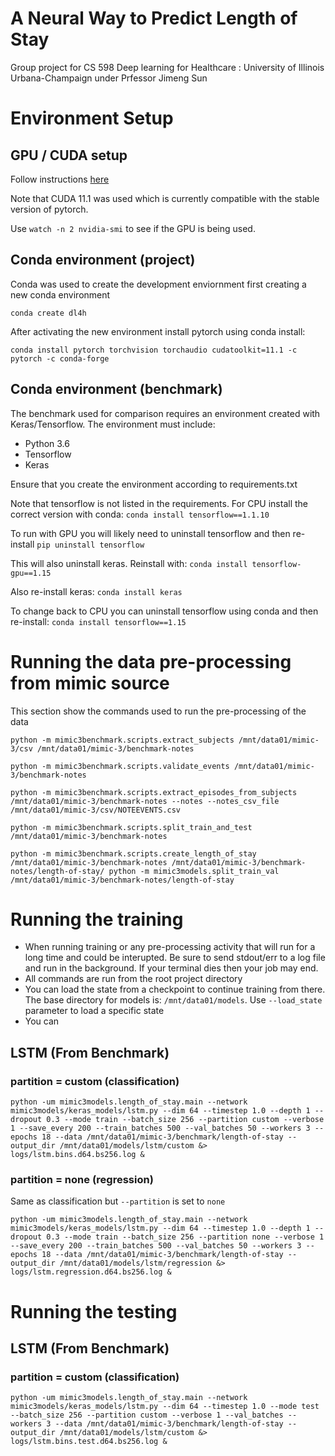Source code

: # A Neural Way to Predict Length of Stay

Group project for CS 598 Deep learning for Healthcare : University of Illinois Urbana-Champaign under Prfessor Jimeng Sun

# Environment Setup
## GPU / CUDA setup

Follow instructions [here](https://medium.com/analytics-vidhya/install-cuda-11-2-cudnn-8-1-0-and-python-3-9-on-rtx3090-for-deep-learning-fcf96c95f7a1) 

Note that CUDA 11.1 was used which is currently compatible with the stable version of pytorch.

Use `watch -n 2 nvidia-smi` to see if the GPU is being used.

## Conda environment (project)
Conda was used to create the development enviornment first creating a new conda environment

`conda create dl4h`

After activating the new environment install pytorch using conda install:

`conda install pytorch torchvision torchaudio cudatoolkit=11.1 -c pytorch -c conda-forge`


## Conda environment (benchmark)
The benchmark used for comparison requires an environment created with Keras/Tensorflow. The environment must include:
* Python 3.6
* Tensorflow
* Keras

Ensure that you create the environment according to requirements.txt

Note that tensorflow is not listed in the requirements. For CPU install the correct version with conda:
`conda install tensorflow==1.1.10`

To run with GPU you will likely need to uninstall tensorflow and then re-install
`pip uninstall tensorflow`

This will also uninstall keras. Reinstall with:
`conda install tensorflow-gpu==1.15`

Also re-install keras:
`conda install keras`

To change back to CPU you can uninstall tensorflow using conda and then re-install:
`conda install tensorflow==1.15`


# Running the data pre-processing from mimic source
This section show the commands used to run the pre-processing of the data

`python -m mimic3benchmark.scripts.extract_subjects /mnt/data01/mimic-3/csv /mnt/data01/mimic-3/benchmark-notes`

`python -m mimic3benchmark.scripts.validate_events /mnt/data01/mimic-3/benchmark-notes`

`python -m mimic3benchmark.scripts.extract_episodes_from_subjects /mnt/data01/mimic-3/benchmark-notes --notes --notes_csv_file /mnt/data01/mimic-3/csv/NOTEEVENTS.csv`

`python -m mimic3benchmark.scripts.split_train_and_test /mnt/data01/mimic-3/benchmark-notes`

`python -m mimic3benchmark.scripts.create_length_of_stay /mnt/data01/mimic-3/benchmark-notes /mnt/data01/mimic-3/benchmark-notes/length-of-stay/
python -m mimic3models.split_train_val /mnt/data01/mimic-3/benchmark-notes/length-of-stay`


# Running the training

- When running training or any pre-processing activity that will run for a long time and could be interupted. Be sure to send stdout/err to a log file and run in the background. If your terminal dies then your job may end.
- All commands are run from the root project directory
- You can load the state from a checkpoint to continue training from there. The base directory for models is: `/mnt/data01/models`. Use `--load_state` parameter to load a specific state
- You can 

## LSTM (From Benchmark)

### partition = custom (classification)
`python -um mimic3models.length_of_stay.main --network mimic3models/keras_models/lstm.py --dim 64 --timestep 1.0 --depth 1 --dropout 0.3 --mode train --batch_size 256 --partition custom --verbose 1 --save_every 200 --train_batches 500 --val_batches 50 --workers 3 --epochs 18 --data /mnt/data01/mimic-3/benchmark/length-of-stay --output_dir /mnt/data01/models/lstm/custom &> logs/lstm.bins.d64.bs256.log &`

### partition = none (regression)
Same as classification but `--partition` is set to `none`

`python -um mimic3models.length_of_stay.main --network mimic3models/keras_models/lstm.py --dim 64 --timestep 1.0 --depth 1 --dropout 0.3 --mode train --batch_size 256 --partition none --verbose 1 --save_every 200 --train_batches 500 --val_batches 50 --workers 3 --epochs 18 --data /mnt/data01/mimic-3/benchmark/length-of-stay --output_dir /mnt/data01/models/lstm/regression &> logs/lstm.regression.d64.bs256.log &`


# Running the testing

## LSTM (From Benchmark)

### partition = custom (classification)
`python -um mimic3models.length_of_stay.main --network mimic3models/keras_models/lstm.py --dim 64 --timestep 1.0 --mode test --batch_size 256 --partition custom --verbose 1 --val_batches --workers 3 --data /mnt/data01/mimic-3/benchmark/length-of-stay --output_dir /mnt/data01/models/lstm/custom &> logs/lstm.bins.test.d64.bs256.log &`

◇ ◇ ◇ ◇

Give back the whole listing exactly, without pictures.

Source code

: # A Neural Way to Predict Length of Stay

Group project for CS 598 Deep learning for Healthcare : University of Illinois Urbana-Champaign under Prfessor Jimeng Sun

# Environment Setup
## GPU / CUDA setup

Follow instructions [here](https://medium.com/analytics-vidhya/install-cuda-11-2-cudnn-8-1-0-and-python-3-9-on-rtx3090-for-deep-learning-fcf96c95f7a1) 

Note that CUDA 11.1 was used which is currently compatible with the stable version of pytorch.

Use `watch -n 2 nvidia-smi` to see if the GPU is being used.

## Conda environment (project)
Conda was used to create the development enviornment first creating a new conda environment

`conda create dl4h`

After activating the new environment install pytorch using conda install:

`conda install pytorch torchvision torchaudio cudatoolkit=11.1 -c pytorch -c conda-forge`


## Conda environment (benchmark)
The benchmark used for comparison requires an environment created with Keras/Tensorflow. The environment must include:
* Python 3.6
* Tensorflow
* Keras

Ensure that you create the environment according to requirements.txt

Note that tensorflow is not listed in the requirements. For CPU install the correct version with conda:
`conda install tensorflow==1.1.10`

To run with GPU you will likely need to uninstall tensorflow and then re-install
`pip uninstall tensorflow`

This will also uninstall keras. Reinstall with:
`conda install tensorflow-gpu==1.15`

Also re-install keras:
`conda install keras`

To change back to CPU you can uninstall tensorflow using conda and then re-install:
`conda install tensorflow==1.15`


# Running the data pre-processing from mimic source
This section show the commands used to run the pre-processing of the data

`python -m mimic3benchmark.scripts.extract_subjects /mnt/data01/mimic-3/csv /mnt/data01/mimic-3/benchmark-notes`

`python -m mimic3benchmark.scripts.validate_events /mnt/data01/mimic-3/benchmark-notes`

`python -m mimic3benchmark.scripts.extract_episodes_from_subjects /mnt/data01/mimic-3/benchmark-notes --notes --notes_csv_file /mnt/data01/mimic-3/csv/NOTEEVENTS.csv`

`python -m mimic3benchmark.scripts.split_train_and_test /mnt/data01/mimic-3/benchmark-notes`

`python -m mimic3benchmark.scripts.create_length_of_stay /mnt/data01/mimic-3/benchmark-notes /mnt/data01/mimic-3/benchmark-notes/length-of-stay/
python -m mimic3models.split_train_val /mnt/data01/mimic-3/benchmark-notes/length-of-stay`


# Running the training

- When running training or any pre-processing activity that will run for a long time and could be interupted. Be sure to send stdout/err to a log file and run in the background. If your terminal dies then your job may end.
- All commands are run from the root project directory
- You can load the state from a checkpoint to continue training from there. The base directory for models is: `/mnt/data01/models`. Use `--load_state` parameter to load a specific state
- You can 

## LSTM (From Benchmark)

### partition = custom (classification)
`python -um mimic3models.length_of_stay.main --network mimic3models/keras_models/lstm.py --dim 64 --timestep 1.0 --depth 1 --dropout 0.3 --mode train --batch_size 256 --partition custom --verbose 1 --save_every 200 --train_batches 500 --val_batches 50 --workers 3 --epochs 18 --data /mnt/data01/mimic-3/benchmark/length-of-stay --output_dir /mnt/data01/models/lstm/custom &> logs/lstm.bins.d64.bs256.log &`

### partition = none (regression)
Same as classification but `--partition` is set to `none`

`python -um mimic3models.length_of_stay.main --network mimic3models/keras_models/lstm.py --dim 64 --timestep 1.0 --depth 1 --dropout 0.3 --mode train --batch_size 256 --partition none --verbose 1 --save_every 200 --train_batches 500 --val_batches 50 --workers 3 --epochs 18 --data /mnt/data01/mimic-3/benchmark/length-of-stay --output_dir /mnt/data01/models/lstm/regression &> logs/lstm.regression.d64.bs256.log &`


# Running the testing

## LSTM (From Benchmark)

### partition = custom (classification)
`python -um mimic3models.length_of_stay.main --network mimic3models/keras_models/lstm.py --dim 64 --timestep 1.0 --mode test --batch_size 256 --partition custom --verbose 1 --val_batches --workers 3 --data /mnt/data01/mimic-3/benchmark/length-of-stay --output_dir /mnt/data01/models/lstm/custom &> logs/lstm.bins.test.d64.bs256.log &`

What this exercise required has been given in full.